Titre : Tribunal's coat of arms

Tribunal canadien des droits de la personne

Référence : 2015 TCDP 20

Date : le 1er septembre 2015

Numéro du dossier : T2075/7614

Entre :

Maiia Mykolayivna Zaafrane

la plaignante

- et -

Commission canadienne des droits de la personne

Commission

- et -

Immigration et citoyenneté Canada

l'intimée

Décision sur requête

Membre : David L. Thomas

 



I.  Introduction – Requête en sursis

[1]  L’intimé, Citoyenneté et Immigration Canada (CIC), demande l’ajournement de la présente plainte en attendant qu’un jugement soit rendu par la Cour d’appel fédérale (CAF) dans une autre affaire. CIC croit que le jugement de la Cour déterminera en partie le résultat pour la présente plainte.

II.  Contexte

A.  Présente plainte en vertu de la LCDP

[2]  En l’espèce, la plainte a été déposée par la plaignante, Maiia Mykolayivna Zaafrane, le 22 avril 2014, auprès de la Commission canadienne des droits de la personne (Commission). Le 5 février 2015, la Commission, conformément à l’alinéa 44(3)a) de la Loi canadienne sur les droits de la personne (la LCDP), a demandé au Tribunal canadien des droits de la personne (le Tribunal) d’instruire la plainte.
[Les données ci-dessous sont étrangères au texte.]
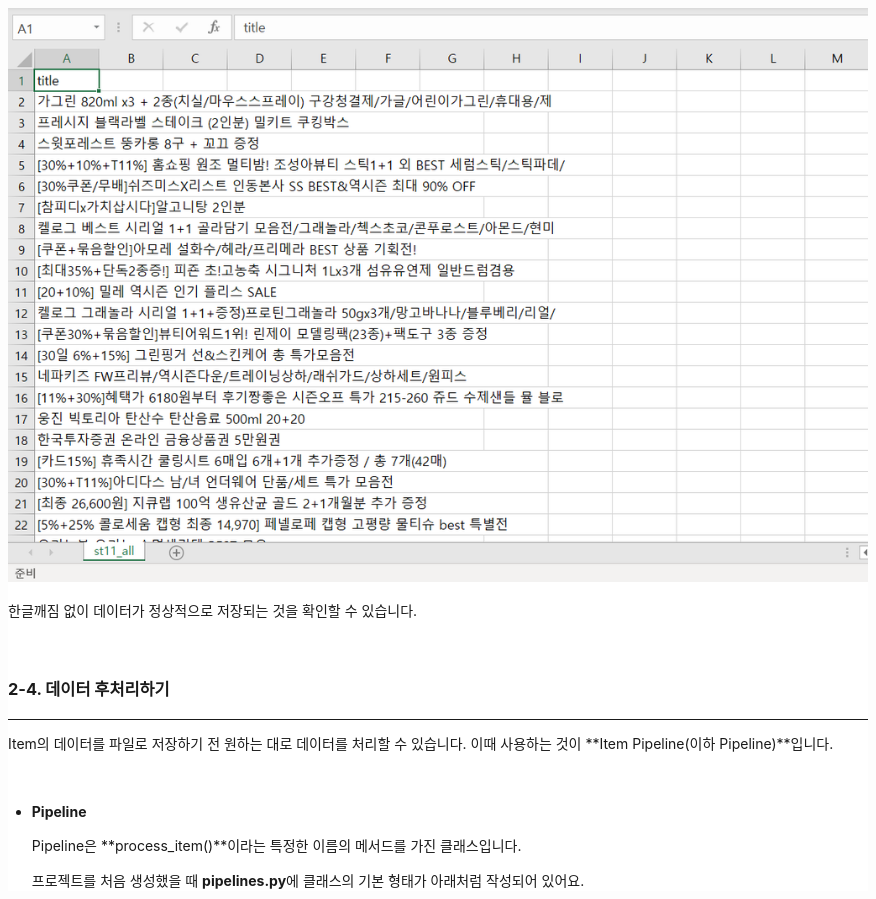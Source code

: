 ![19](./images/WEEK2/19.png)

한글깨짐 없이 데이터가 정상적으로 저장되는 것을 확인할 수 있습니다.

<br>

### 2-4. 데이터 후처리하기

---

Item의 데이터를 파일로 저장하기 전 원하는 대로 데이터를 처리할 수 있습니다. 이때 사용하는 것이 **Item Pipeline(이하 Pipeline)**입니다.

<br>

- **Pipeline**
  
    Pipeline은 **process_item()**이라는 특정한 이름의 메서드를 가진 클래스입니다.
    
    프로젝트를 처음 생성했을 때 **pipelines.py**에 클래스의 기본 형태가 아래처럼 작성되어 있어요.
    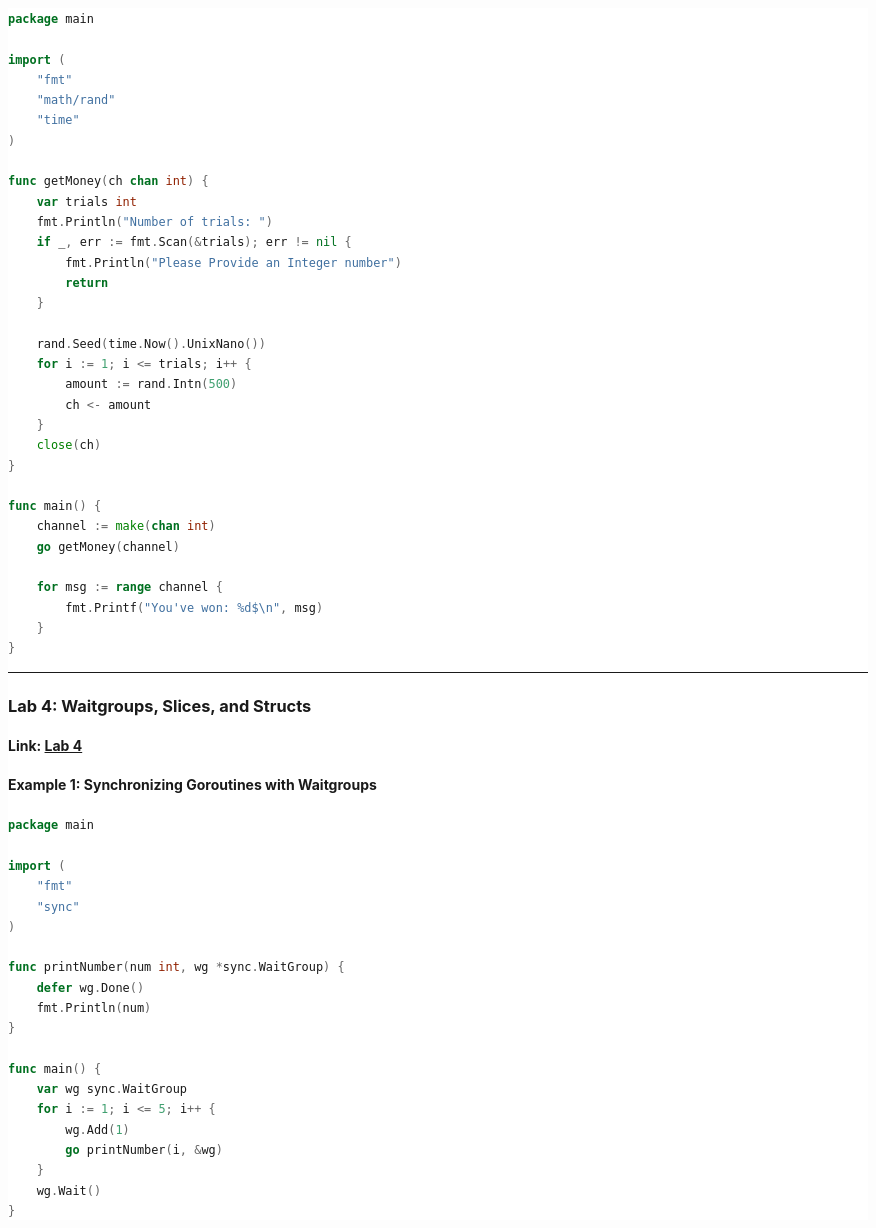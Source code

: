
 ```go
package main

import (
    "fmt"
    "math/rand"
    "time"
)

func getMoney(ch chan int) {
    var trials int
    fmt.Println("Number of trials: ")
    if _, err := fmt.Scan(&trials); err != nil {
        fmt.Println("Please Provide an Integer number")
        return
    }

    rand.Seed(time.Now().UnixNano())
    for i := 1; i <= trials; i++ {
        amount := rand.Intn(500)
        ch <- amount
    }
    close(ch)
}

func main() {
    channel := make(chan int)
    go getMoney(channel)

    for msg := range channel {
        fmt.Printf("You've won: %d$\n", msg)
    }
}
```

---

### Lab 4: Waitgroups, Slices, and Structs
**Link: [Lab 4](https://github.com/qassasahmed/parallel/tree/main/lab_4)**

#### Example 1: Synchronizing Goroutines with Waitgroups

```go
package main

import (
    "fmt"
    "sync"
)

func printNumber(num int, wg *sync.WaitGroup) {
    defer wg.Done()
    fmt.Println(num)
}

func main() {
    var wg sync.WaitGroup
    for i := 1; i <= 5; i++ {
        wg.Add(1)
        go printNumber(i, &wg)
    }
    wg.Wait()
}
```
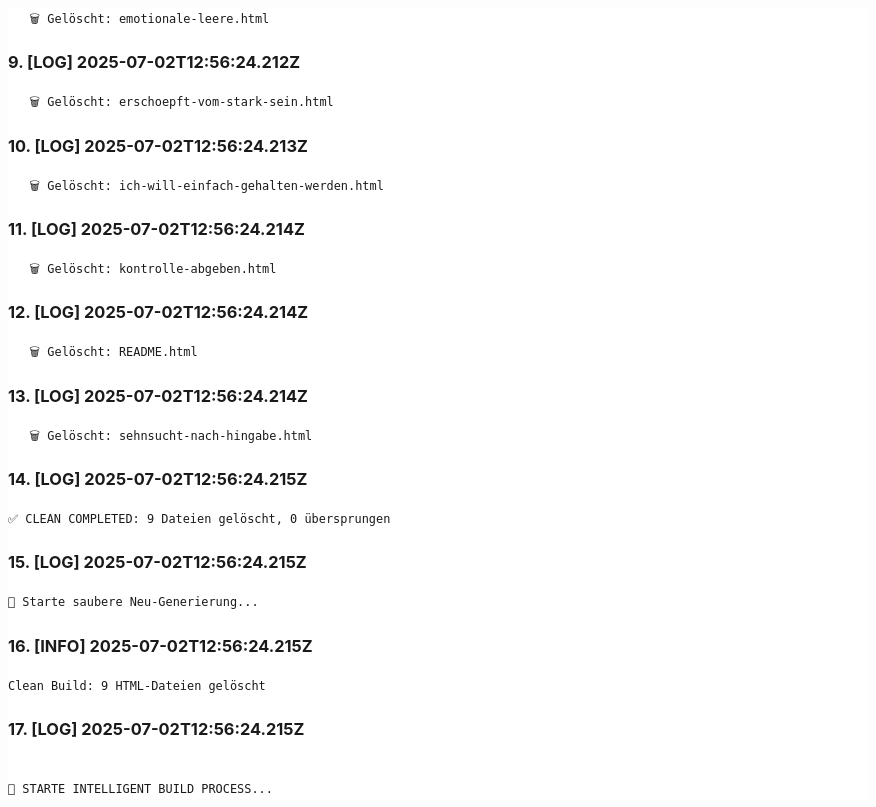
 ```
   🗑️ Gelöscht: emotionale-leere.html
```

### 9. [LOG] 2025-07-02T12:56:24.212Z

```
   🗑️ Gelöscht: erschoepft-vom-stark-sein.html
```

### 10. [LOG] 2025-07-02T12:56:24.213Z

```
   🗑️ Gelöscht: ich-will-einfach-gehalten-werden.html
```

### 11. [LOG] 2025-07-02T12:56:24.214Z

```
   🗑️ Gelöscht: kontrolle-abgeben.html
```

### 12. [LOG] 2025-07-02T12:56:24.214Z

```
   🗑️ Gelöscht: README.html
```

### 13. [LOG] 2025-07-02T12:56:24.214Z

```
   🗑️ Gelöscht: sehnsucht-nach-hingabe.html
```

### 14. [LOG] 2025-07-02T12:56:24.215Z

```
✅ CLEAN COMPLETED: 9 Dateien gelöscht, 0 übersprungen
```

### 15. [LOG] 2025-07-02T12:56:24.215Z

```
🔨 Starte saubere Neu-Generierung...
```

### 16. [INFO] 2025-07-02T12:56:24.215Z

```
Clean Build: 9 HTML-Dateien gelöscht
```

### 17. [LOG] 2025-07-02T12:56:24.215Z

```

🚀 STARTE INTELLIGENT BUILD PROCESS...
```
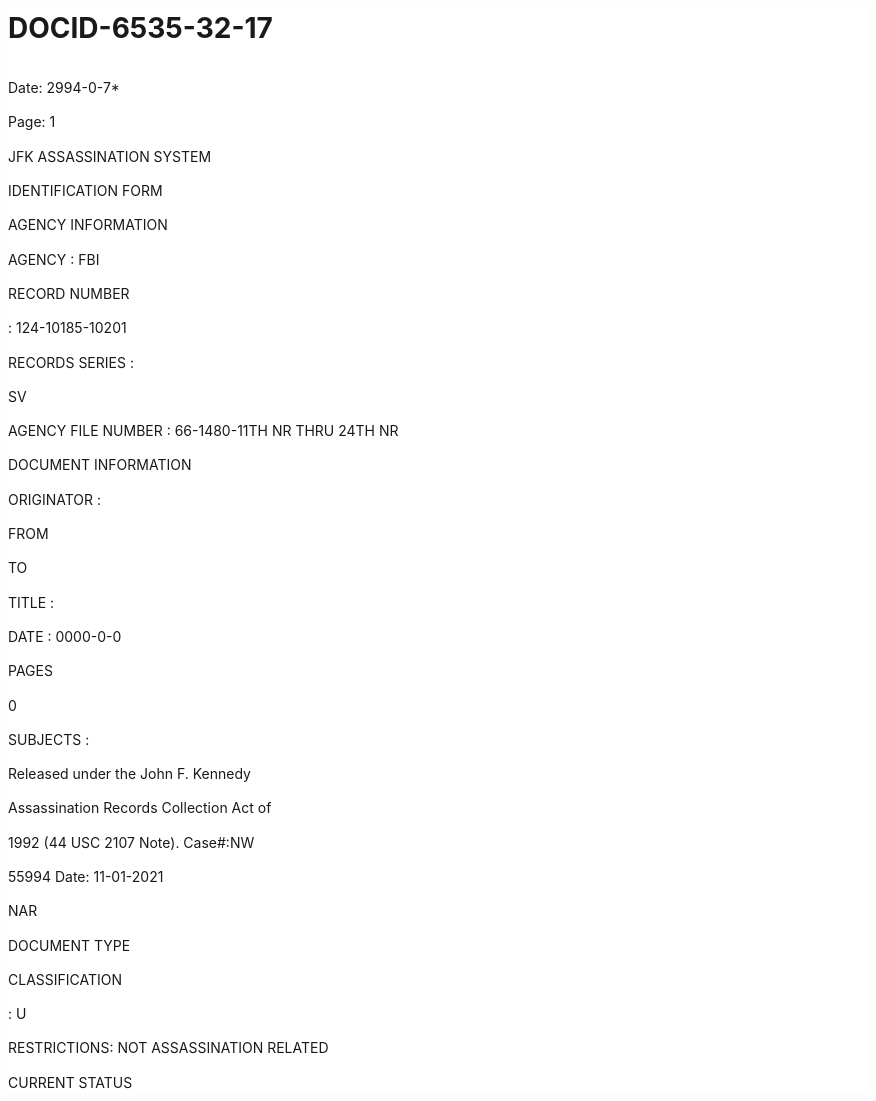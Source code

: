 # DOCID-6535-32-17

##
Date: 2994-0-7*

Page: 1

JFK ASSASSINATION SYSTEM

IDENTIFICATION FORM

AGENCY INFORMATION

AGENCY : FBI

RECORD NUMBER

: 124-10185-10201

RECORDS SERIES :

SV

AGENCY FILE NUMBER : 66-1480-11TH NR THRU 24TH NR

DOCUMENT INFORMATION

ORIGINATOR :

FROM

TO

TITLE :

DATE : 0000-0-0

PAGES

0

SUBJECTS :

Released under the John F. Kennedy

Assassination Records Collection Act of

1992 (44 USC 2107 Note). Case#:NW

55994 Date: 11-01-2021

NAR

DOCUMENT TYPE

CLASSIFICATION

: U

RESTRICTIONS: NOT ASSASSINATION RELATED

CURRENT STATUS
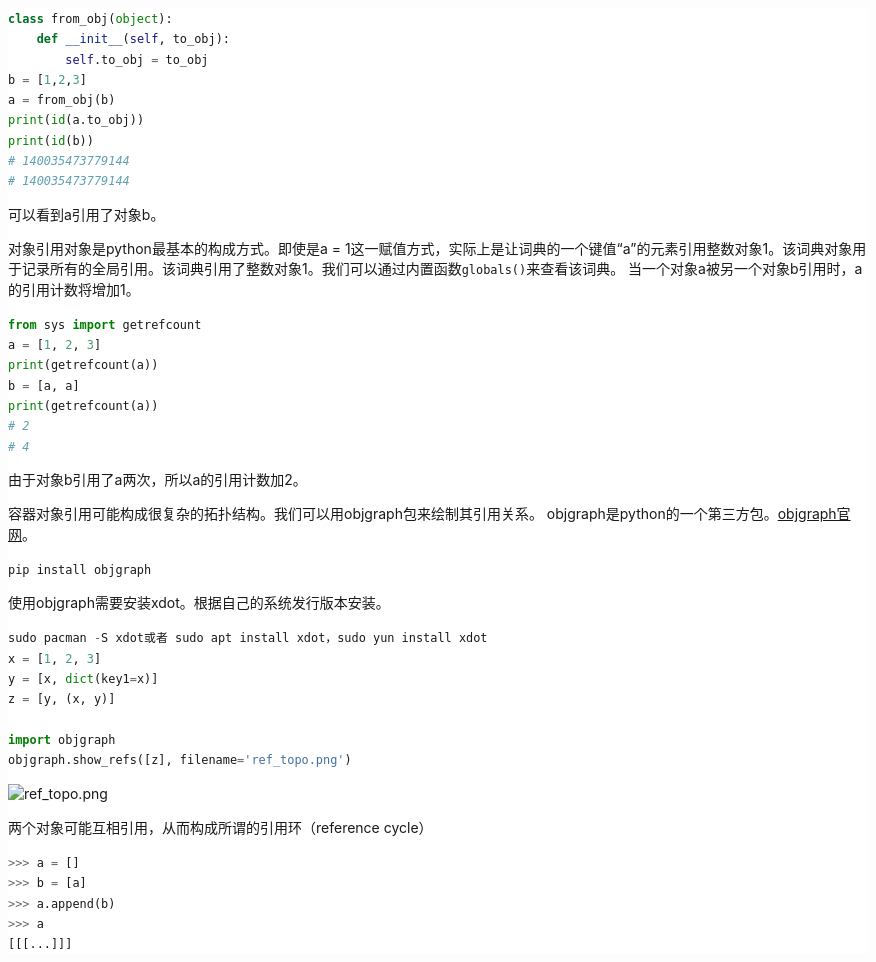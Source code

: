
 ```python
class from_obj(object):
    def __init__(self, to_obj):
        self.to_obj = to_obj
b = [1,2,3]
a = from_obj(b)
print(id(a.to_obj))
print(id(b))
# 140035473779144
# 140035473779144
```

可以看到a引用了对象b。

对象引用对象是python最基本的构成方式。即使是a = 1这一赋值方式，实际上是让词典的一个键值“a”的元素引用整数对象1。该词典对象用于记录所有的全局引用。该词典引用了整数对象1。我们可以通过内置函数`globals()`来查看该词典。 当一个对象a被另一个对象b引用时，a的引用计数将增加1。

```python
from sys import getrefcount
a = [1, 2, 3]
print(getrefcount(a))
b = [a, a]
print(getrefcount(a))
# 2
# 4
```

由于对象b引用了a两次，所以a的引用计数加2。

容器对象引用可能构成很复杂的拓扑结构。我们可以用objgraph包来绘制其引用关系。 objgraph是python的一个第三方包。[objgraph官网](http://mg.pov.lt/objgraph/)。

```
pip install objgraph
```

使用objgraph需要安装xdot。根据自己的系统发行版本安装。

```python
sudo pacman -S xdot或者 sudo apt install xdot，sudo yun install xdot
x = [1, 2, 3]
y = [x, dict(key1=x)]
z = [y, (x, y)]

import objgraph
objgraph.show_refs([z], filename='ref_topo.png')
```

![ref_topo.png](https://i.loli.net/2019/08/14/Tlr7paBWn3y9jGQ.png)

两个对象可能互相引用，从而构成所谓的引用环（reference cycle）

```python
>>> a = []
>>> b = [a]
>>> a.append(b)
>>> a
[[[...]]]
```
[3]  La plaignante allègue que CIC a fait preuve de discrimination à son égard, pour des motifs religieux, en l’empêchant de prendre part à une cérémonie de citoyenneté canadienne le 4 décembre 2013. Par conséquent, Mme Zaafrane n’a pas été en mesure de remplir les exigences à respecter pour devenir un citoyen canadien. Mme Zaafrane n’a pas été autorisée à participer à la cérémonie parce qu’elle a refusé de retirer son niqab, vêtement qui couvre la tête et le visage à l’exception des yeux.

[4]  CIC a une politique qui exige que l’on retire les vêtements couvrant le visage pour prêter le serment de citoyenneté canadienne lors d’une cérémonie de citoyenneté (la Politique). Mme Zaafrane soutient qu’elle porte son niqab en public dans le cadre de sa religion et que, à ce titre, CIC a fait preuve de discrimination à son endroit pour des motifs religieux en appliquant la politique à son égard et en lui interdisant de prendre part à une cérémonie de citoyenneté avec son niqab.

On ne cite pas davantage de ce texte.